Wie arbeiten Ghostwriting-Agenturen?


Ghostwriting ist zwar ein altes Geschäft, schon antike Redner haben sich von talentierten Schreibern Vortragstexte als Auftragsarbeiten verfassen lassen, was aber die Praxis das akademischen Ghostwritings nicht ehrbarer macht. Wer Ghostwriting-Dienstleistungen für den akademischen Bereich anbietet oder in Anspruch nimmt, bewegt sich in einer rechtlichen Grauzone. Jeder universitäre schriftliche Leistungs- beziehungsweise Qualifikationsnachweis beinhaltet eine sogenannte Eidesstattliche Erklärung beziehungsweise eine Versicherung an Eides statt, in der vom Einreichenden der akademischen Arbeit bezeugt wird, dass er die zur Korrektur und Bewertung dargetane Arbeit selbstständig, ohne fremde Hilfe und lediglich mit den im Literatur- und Quellenverzeichnis gelisteten Ressourcen verfasst hat. Wer diese Selbstständigkeit versichert, ohne den Leistungsnachweis selbst verfasst zu haben, macht sich einer Täuschung schuldig.

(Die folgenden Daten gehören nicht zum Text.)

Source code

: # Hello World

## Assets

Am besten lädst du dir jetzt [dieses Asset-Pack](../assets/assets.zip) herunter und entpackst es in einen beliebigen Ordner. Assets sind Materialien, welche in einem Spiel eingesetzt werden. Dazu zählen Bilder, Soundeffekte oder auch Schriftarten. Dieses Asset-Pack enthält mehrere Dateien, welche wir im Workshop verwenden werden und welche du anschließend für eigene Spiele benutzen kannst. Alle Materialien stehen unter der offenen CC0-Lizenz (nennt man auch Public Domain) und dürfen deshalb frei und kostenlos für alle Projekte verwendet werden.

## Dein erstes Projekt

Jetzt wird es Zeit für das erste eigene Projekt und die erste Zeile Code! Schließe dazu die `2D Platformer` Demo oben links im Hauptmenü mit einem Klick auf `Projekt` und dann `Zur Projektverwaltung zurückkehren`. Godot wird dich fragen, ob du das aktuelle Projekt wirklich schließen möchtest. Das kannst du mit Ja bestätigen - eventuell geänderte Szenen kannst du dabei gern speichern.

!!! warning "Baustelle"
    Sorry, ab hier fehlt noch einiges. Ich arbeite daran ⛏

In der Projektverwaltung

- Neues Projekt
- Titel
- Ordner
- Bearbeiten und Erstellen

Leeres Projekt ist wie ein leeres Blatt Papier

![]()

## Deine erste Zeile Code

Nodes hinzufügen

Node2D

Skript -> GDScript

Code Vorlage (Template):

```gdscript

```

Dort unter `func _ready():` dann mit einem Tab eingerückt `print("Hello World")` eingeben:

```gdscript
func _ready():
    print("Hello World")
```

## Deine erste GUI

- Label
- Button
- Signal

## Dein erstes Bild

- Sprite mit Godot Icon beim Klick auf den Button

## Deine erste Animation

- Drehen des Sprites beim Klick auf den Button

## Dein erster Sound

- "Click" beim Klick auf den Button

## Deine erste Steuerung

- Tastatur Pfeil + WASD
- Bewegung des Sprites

Den Ghostwriting-Agenturen ist der Umstand, dass Hochschularbeiten eigentlich von den Studierenden eigenständig verfasst werden müssen, nicht unbekannt, weswegen die Dienstleister es vermeiden, davon zu sprechen, dass sie abgabefertige Studien- und Qualifikationsarbeiten an den Kunden bereitsstellen würden. Eigentlich alle aktiven Anbieter versuchen durch Taschenspielertricks die geltende Gesetzeslage auszuhebeln. – So nennen sie ihre Dienstleistung nicht etwa Masterarbeit schreiben lassen, sondern Vorlage für die Masterarbeit schreiben lassen. Außerdem weisen die Agenturen im Kleingedruckten des Vertrages, der für jeden Ghostwriting-Auftrag zwischen Anbieter und Auftraggeber geschlossen wird, darauf hin, dass eine nicht eigenständige verfasste Arbeit nicht als solche an der Universität eingereicht werden darf.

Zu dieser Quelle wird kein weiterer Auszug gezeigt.